As Nemani repeated the story of Firestein’s artwork and their chance meeting in Argentina to many curious strangers, he found that the shoes were a perfect launchpad for connecting with those of different ages, races, cultures, and languages. After a year and a half spent visiting other countries, Nemani contacted Firestein with a wish to do something to help others feel as connected with other cultures as he now did. His dream would be to buy everyone a plane ticket to travel the world, but since that wasn’t feasible, they decided to use shoes.
“We said, ‘Well, if there’s a different story and place behind every product, when people talk about those products, it’s going to spark conversation, it’s going to bring people together, it’s going to create more shared understanding and mutual respect,” says Nemani.
The two friends moved to Chicago, and in 2011, Bucketfeet was born with a mission to connect people through art. Rather than Firestein designing all of the colorful prints and patterns for the footwear himself, every Bucketfeet shoe print is designed by an artist, who is initially paid for the artwork before they earn a $1 royalty on every pair of shoes bearing their design that Bucketfeet sells.
The brand’s most popular prints is called “Pineappleade,” which depicts a combination of a pineapple and a grenade, designed by Colombian street artist DJ Lu.
“It sort of represents how the farmlands of Colombia have been turned into these war zones,” explains Nemani.
The story behind the artist and their design is high on the list of criteria Bucketfeet takes into consideration before accepting a print submission—of which they receive up to 1,000 a week. Since its conception, Bucketfeet has featured the work of over 40,000 artists from 120 countries.

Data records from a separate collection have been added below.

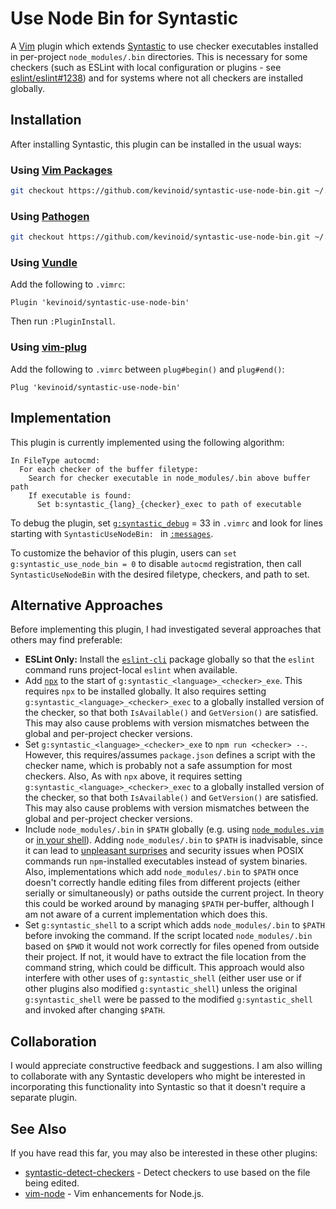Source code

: Use Node Bin for Syntastic
==========================

A [Vim](https://www.vim.org/) plugin which extends
[Syntastic](https://github.com/vim-syntastic/syntastic) to use checker
executables installed in per-project `node_modules/.bin` directories.  This is
necessary for some checkers (such as ESLint with local configuration or
plugins - see
[eslint/eslint#1238](https://github.com/eslint/eslint/issues/1238)) and for
systems where not all checkers are installed globally.


## Installation

After installing Syntastic, this plugin can be installed in the usual ways:

### Using [Vim Packages](https://vimhelp.org/repeat.txt.html#packages)

```sh
git checkout https://github.com/kevinoid/syntastic-use-node-bin.git ~/.vim/pack/whatever/start/syntastic-use-node-bin
```

### Using [Pathogen](https://github.com/tpope/vim-pathogen)

```sh
git checkout https://github.com/kevinoid/syntastic-use-node-bin.git ~/.vim/bundles/syntastic-use-node-bin
```

### Using [Vundle](https://github.com/VundleVim/Vundle.vim)

Add the following to `.vimrc`:
```vim
Plugin 'kevinoid/syntastic-use-node-bin'
```
Then run `:PluginInstall`.

### Using [vim-plug](https://github.com/junegunn/vim-plug)

Add the following to `.vimrc` between `plug#begin()` and `plug#end()`:
```vim
Plug 'kevinoid/syntastic-use-node-bin'
```


## Implementation

This plugin is currently implemented using the following algorithm:

    In FileType autocmd:
      For each checker of the buffer filetype:
        Search for checker executable in node_modules/.bin above buffer path
        If executable is found:
          Set b:syntastic_{lang}_{checker}_exec to path of executable

To debug the plugin, set
[`g:syntastic_debug`](https://github.com/vim-syntastic/syntastic/blob/0d25f4fb/doc/syntastic.txt)
= 33 in `.vimrc` and look for lines starting with `SyntasticUseNodeBin: ` in
[`:messages`](https://vimhelp.org/message.txt.html#%3Amessages).

To customize the behavior of this plugin, users can `set
g:syntastic_use_node_bin = 0` to disable `autocmd` registration, then call
`SyntasticUseNodeBin` with the desired filetype, checkers, and path to set.


## Alternative Approaches

Before implementing this plugin, I had investigated several approaches that
others may find preferable:

* **ESLint Only:** Install the
  [`eslint-cli`](https://www.npmjs.com/package/eslint-cli) package globally so
  that the `eslint` command runs project-local `eslint` when available.
* Add [`npx`](https://www.npmjs.com/package/npx) to the start of
  `g:syntastic_<language>_<checker>_exe`.  This requires `npx` to be installed
  globally.  It also requires setting `g:syntastic_<language>_<checker>_exec`
  to a globally installed version of the checker, so that both `IsAvailable()`
  and `GetVersion()` are satisfied.  This may also cause problems with version
  mismatches between the global and per-project checker versions.
* Set `g:syntastic_<language>_<checker>_exe` to `npm run <checker> --`.
  However, this requires/assumes `package.json` defines a script with the
  checker name, which is probably not a safe assumption for most checkers.
  Also, As with `npx` above, it requires setting
  `g:syntastic_<language>_<checker>_exec` to a globally installed version of
  the checker, so that both `IsAvailable()` and `GetVersion()` are satisfied.
  This may also cause problems with version mismatches between the global and
  per-project checker versions.
* Include `node_modules/.bin` in `$PATH` globally (e.g. using
  [`node_modules.vim`](https://github.com/rliang/node_modules.vim) or [in your
  shell](https://coderwall.com/p/i5z1cg/automatically-update-path-with-proper-node_modules-bin)).
  Adding `node_modules/.bin` to `$PATH` is inadvisable, since it can lead to
  [unpleasant
  surprises](https://github.com/npm/npm/issues/957#issuecomment-237064313) and
  security issues when POSIX commands run `npm`-installed executables instead
  of system binaries.  Also, implementations which add `node_modules/.bin` to
  `$PATH` once doesn't correctly handle editing files from different projects
  (either serially or simultaneously) or paths outside the current project.
  In theory this could be worked around by managing `$PATH` per-buffer,
  although I am not aware of a current implementation which does this.
* Set `g:syntastic_shell` to a script which adds `node_modules/.bin` to `$PATH`
  before invoking the command.  If the script located `node_modules/.bin` based
  on `$PWD` it would not work correctly for files opened from outside their
  project.  If not, it would have to extract the file location from the command
  string, which could be difficult.  This approach would also interfere with
  other uses of `g:syntastic_shell` (either user use or if other plugins also
  modified `g:syntastic_shell`) unless the original `g:syntastic_shell` were
  be passed to the modified `g:syntastic_shell` and invoked after changing
  `$PATH`.


## Collaboration

I would appreciate constructive feedback and suggestions.  I am also willing to
collaborate with any Syntastic developers who might be interested in
incorporating this functionality into Syntastic so that it doesn't require a
separate plugin.


## See Also

If you have read this far, you may also be interested in these other plugins:

- [syntastic-detect-checkers](https://github.com/kevinoid/syntastic-detect-checkers)
  \- Detect checkers to use based on the file being edited.
- [vim-node](https://github.com/moll/vim-node) - Vim enhancements for Node.js.
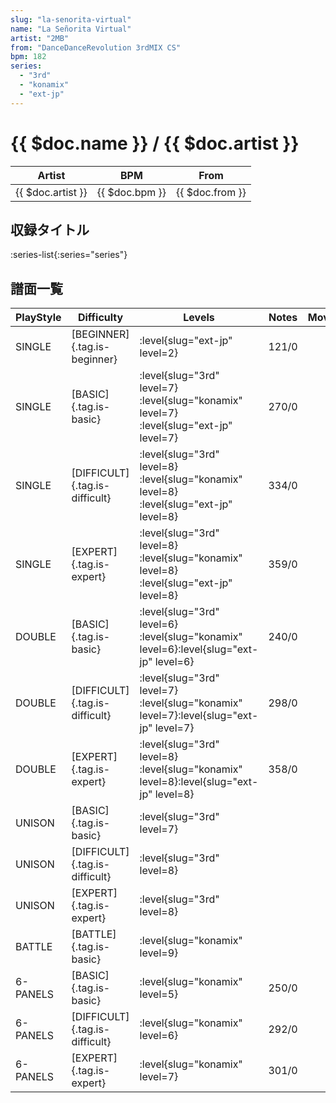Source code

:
 ```yaml
---
slug: "la-senorita-virtual"
name: "La Señorita Virtual"
artist: "2MB"
from: "DanceDanceRevolution 3rdMIX CS"
bpm: 182
series:
  - "3rd"
  - "konamix"
  - "ext-jp"
---
```


# {{ $doc.name }} / {{ $doc.artist }}

|Artist|BPM|From|
|------|---|----|
|{{ $doc.artist }}|{{ $doc.bpm }}|{{ $doc.from }}|

## 収録タイトル

:series-list{:series="series"}

## 譜面一覧

|PlayStyle|Difficulty|Levels|Notes|Movie|
|---------|----------|------|-----|-----|
|SINGLE|[BEGINNER]{.tag.is-beginner}|:level{slug="ext-jp" level=2}|121/0||
|SINGLE|[BASIC]{.tag.is-basic}|:level{slug="3rd" level=7} :level{slug="konamix" level=7} :level{slug="ext-jp" level=7}|270/0||
|SINGLE|[DIFFICULT]{.tag.is-difficult}|:level{slug="3rd" level=8} :level{slug="konamix" level=8} :level{slug="ext-jp" level=8}|334/0||
|SINGLE|[EXPERT]{.tag.is-expert}|:level{slug="3rd" level=8} :level{slug="konamix" level=8} :level{slug="ext-jp" level=8}|359/0||
|DOUBLE|[BASIC]{.tag.is-basic}|:level{slug="3rd" level=6} :level{slug="konamix" level=6}:level{slug="ext-jp" level=6}|240/0||
|DOUBLE|[DIFFICULT]{.tag.is-difficult}|:level{slug="3rd" level=7} :level{slug="konamix" level=7}:level{slug="ext-jp" level=7}|298/0||
|DOUBLE|[EXPERT]{.tag.is-expert}|:level{slug="3rd" level=8} :level{slug="konamix" level=8}:level{slug="ext-jp" level=8}|358/0||
|UNISON|[BASIC]{.tag.is-basic}|:level{slug="3rd" level=7}|||
|UNISON|[DIFFICULT]{.tag.is-difficult}|:level{slug="3rd" level=8}|||
|UNISON|[EXPERT]{.tag.is-expert}|:level{slug="3rd" level=8}|||
|BATTLE|[BATTLE]{.tag.is-basic}|:level{slug="konamix" level=9}|||
|6-PANELS|[BASIC]{.tag.is-basic}|:level{slug="konamix" level=5}|250/0||
|6-PANELS|[DIFFICULT]{.tag.is-difficult}|:level{slug="konamix" level=6}|292/0||
|6-PANELS|[EXPERT]{.tag.is-expert}|:level{slug="konamix" level=7}|301/0||

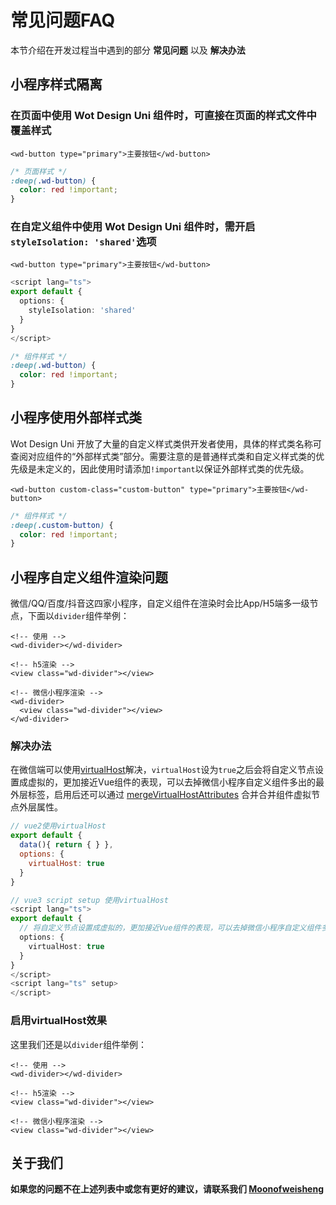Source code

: #  常见问题FAQ

本节介绍在开发过程当中遇到的部分 **常见问题** 以及 **解决办法**


## 小程序样式隔离

### 在页面中使用 Wot Design Uni 组件时，可直接在页面的样式文件中覆盖样式
```vue
<wd-button type="primary">主要按钮</wd-button>
```

```scss
/* 页面样式 */
:deep(.wd-button) {
  color: red !important;
}
```

### 在自定义组件中使用 Wot Design Uni 组件时，需开启`styleIsolation: 'shared'`选项

```vue
<wd-button type="primary">主要按钮</wd-button>
```

```ts
<script lang="ts">
export default {
  options: {
    styleIsolation: 'shared'
  }
}
</script>
```

```scss
/* 组件样式 */
:deep(.wd-button) {
  color: red !important;
}
```

## 小程序使用外部样式类
Wot Design Uni 开放了大量的自定义样式类供开发者使用，具体的样式类名称可查阅对应组件的“外部样式类”部分。需要注意的是普通样式类和自定义样式类的优先级是未定义的，因此使用时请添加`!important`以保证外部样式类的优先级。

```vue
<wd-button custom-class="custom-button" type="primary">主要按钮</wd-button>
```
```scss
/* 组件样式 */
:deep(.custom-button) {
  color: red !important;
}
```

## 小程序自定义组件渲染问题
微信/QQ/百度/抖音这四家小程序，自定义组件在渲染时会比App/H5端多一级节点，下面以`divider`组件举例：

```vue
<!-- 使用 -->
<wd-divider></wd-divider>

<!-- h5渲染 -->
<view class="wd-divider"></view>

<!-- 微信小程序渲染 -->
<wd-divider>
  <view class="wd-divider"></view>
</wd-divider>
```

### 解决办法
在微信端可以使用[virtualHost](https://uniapp.dcloud.net.cn/tutorial/vue-api.html#%E5%85%B6%E4%BB%96%E9%85%8D%E7%BD%AE)解决，`virtualHost`设为`true`之后会将自定义节点设置成虚拟的，更加接近Vue组件的表现，可以去掉微信小程序自定义组件多出的最外层标签，启用后还可以通过 [mergeVirtualHostAttributes](https://uniapp.dcloud.net.cn/collocation/manifest.html#mp-weixin) 合并合并组件虚拟节点外层属性。
```js
// vue2使用virtualHost
export default {
  data(){ return { } },
  options: {
    virtualHost: true
  }
}
```

```ts
// vue3 script setup 使用virtualHost
<script lang="ts">
export default {
  // 将自定义节点设置成虚拟的，更加接近Vue组件的表现，可以去掉微信小程序自定义组件多出的最外层标签
  options: {
    virtualHost: true
  }
}
</script>
<script lang="ts" setup>
</script>
```
### 启用virtualHost效果
这里我们还是以`divider`组件举例：

```vue
<!-- 使用 -->
<wd-divider></wd-divider>

<!-- h5渲染 -->
<view class="wd-divider"></view>

<!-- 微信小程序渲染 -->
<view class="wd-divider"></view>
```


## 关于我们

**如果您的问题不在上述列表中或您有更好的建议，请联系我们 [Moonofweisheng](https://github.com/Moonofweisheng/wot-design-uni)**
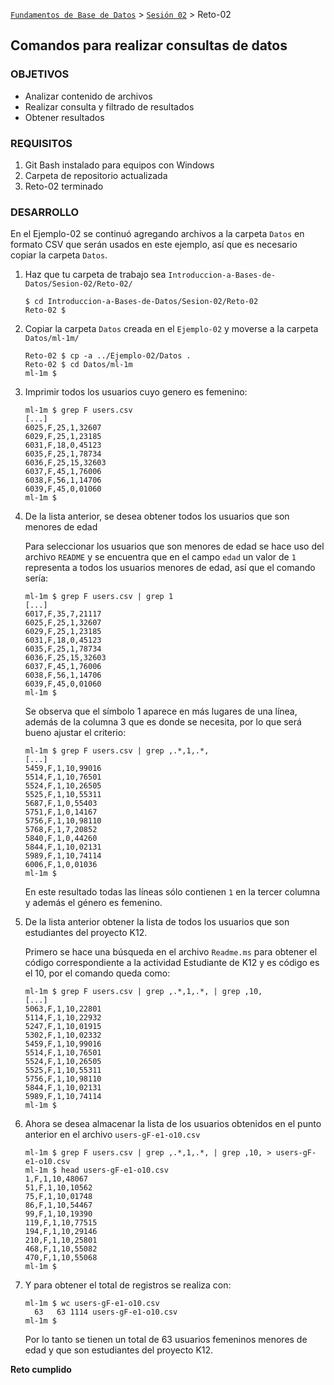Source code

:[`Fundamentos de Base de Datos`](../../Readme.md) > [`Sesión 02`](../Readme.md) > Reto-02
## Comandos para realizar consultas de datos

### OBJETIVOS
- Analizar contenido de archivos
- Realizar consulta y filtrado de resultados
- Obtener resultados

### REQUISITOS
1. Git Bash instalado para equipos con Windows
1. Carpeta de repositorio actualizada
1. Reto-02 terminado

### DESARROLLO
En el Ejemplo-02 se continuó agregando archivos a la carpeta `Datos` en formato CSV que serán usados en este ejemplo, así que es necesario copiar la carpeta `Datos`.

1. Haz que tu carpeta de trabajo sea `Introduccion-a-Bases-de-Datos/Sesion-02/Reto-02/`
   ```console
   $ cd Introduccion-a-Bases-de-Datos/Sesion-02/Reto-02
   Reto-02 $
   ```

1. Copiar la carpeta `Datos` creada en el `Ejemplo-02` y moverse a la carpeta `Datos/ml-1m/`
   ```console
   Reto-02 $ cp -a ../Ejemplo-02/Datos .
   Reto-02 $ cd Datos/ml-1m
   ml-1m $
   ```

1. Imprimir todos los usuarios cuyo genero es femenino:
   ```console
   ml-1m $ grep F users.csv
   [...]
   6025,F,25,1,32607
   6029,F,25,1,23185
   6031,F,18,0,45123
   6035,F,25,1,78734
   6036,F,25,15,32603
   6037,F,45,1,76006
   6038,F,56,1,14706
   6039,F,45,0,01060
   ml-1m $
   ```

1. De la lista anterior, se desea obtener todos los usuarios que son menores de edad

   Para seleccionar los usuarios que son menores de edad se hace uso del archivo `README` y se encuentra que en el campo `edad` un valor de `1` representa a todos los usuarios menores de edad, así que el comando sería:
   ```console
   ml-1m $ grep F users.csv | grep 1
   [...]
   6017,F,35,7,21117
   6025,F,25,1,32607
   6029,F,25,1,23185
   6031,F,18,0,45123
   6035,F,25,1,78734
   6036,F,25,15,32603
   6037,F,45,1,76006
   6038,F,56,1,14706
   6039,F,45,0,01060
   ml-1m $
   ```
   Se observa que el símbolo 1 aparece en más lugares de una línea, además de la columna 3 que es donde se necesita, por lo que será bueno ajustar el criterio:
   ```console
   ml-1m $ grep F users.csv | grep ,.*,1,.*,
   [...]
   5459,F,1,10,99016
   5514,F,1,10,76501
   5524,F,1,10,26505
   5525,F,1,10,55311
   5687,F,1,0,55403
   5751,F,1,0,14167
   5756,F,1,10,98110
   5768,F,1,7,20852
   5840,F,1,0,44260
   5844,F,1,10,02131
   5989,F,1,10,74114
   6006,F,1,0,01036
   ml-1m $
   ```
   En este resultado todas las líneas sólo contienen `1` en la tercer columna y además el género es femenino.

1. De la lista anterior obtener la lista de todos los usuarios que son estudiantes del proyecto K12.

   Primero se hace una búsqueda en el archivo `Readme.ms` para obtener el código correspondiente a la actividad Estudiante de K12 y es código es el 10, por el comando queda como:

   ```console
   ml-1m $ grep F users.csv | grep ,.*,1,.*, | grep ,10,
   [...]
   5063,F,1,10,22801
   5114,F,1,10,22932
   5247,F,1,10,01915
   5302,F,1,10,02332
   5459,F,1,10,99016
   5514,F,1,10,76501
   5524,F,1,10,26505
   5525,F,1,10,55311
   5756,F,1,10,98110
   5844,F,1,10,02131
   5989,F,1,10,74114
   ml-1m $
   ```

1. Ahora se desea almacenar la lista de los usuarios obtenidos en el punto anterior en el archivo `users-gF-e1-o10.csv`
   ```console
   ml-1m $ grep F users.csv | grep ,.*,1,.*, | grep ,10, > users-gF-e1-o10.csv
   ml-1m $ head users-gF-e1-o10.csv
   1,F,1,10,48067
   51,F,1,10,10562
   75,F,1,10,01748
   86,F,1,10,54467
   99,F,1,10,19390
   119,F,1,10,77515
   194,F,1,10,29146
   210,F,1,10,25801
   468,F,1,10,55082
   470,F,1,10,55068
   ml-1m $
   ```

1. Y para obtener el total de registros se realiza con:
   ```console
   ml-1m $ wc users-gF-e1-o10.csv
     63   63 1114 users-gF-e1-o10.csv
   ml-1m $
   ```
   Por lo tanto se tienen un total de 63 usuarios femeninos menores de edad y que son estudiantes del proyecto K12.

__Reto cumplido__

For their retail studio location in Shaw’s The Shay Development, the brand partnered with local community artist MasPaz to design a custom mural, and Nemani says the brand also plans to collaborate with a DC artist to create a print for Bucketfeet shoes.
DC will be the brand’s third studio location, their first outside of Chicago, where the brand is based. DC happened to be the place where Bucketfeet was getting the third-most internet traffic, after Chicago and New York City, but Nemani says they were also drawn by the “very civic-minded community” in DC.
“When we think of our mission as a brand of creating a brighter world, I don’t know if there’s many markets in the country or in the world that are as much about affecting change, being a part of the conversation, being sort of leaders, than in DC,” says Nemani. “I can’t say enough how excited we are [for DC] to be that first foray outside of Chicago.”
Bucketfeet is slated to open mid-July at 1924 8th St., NW.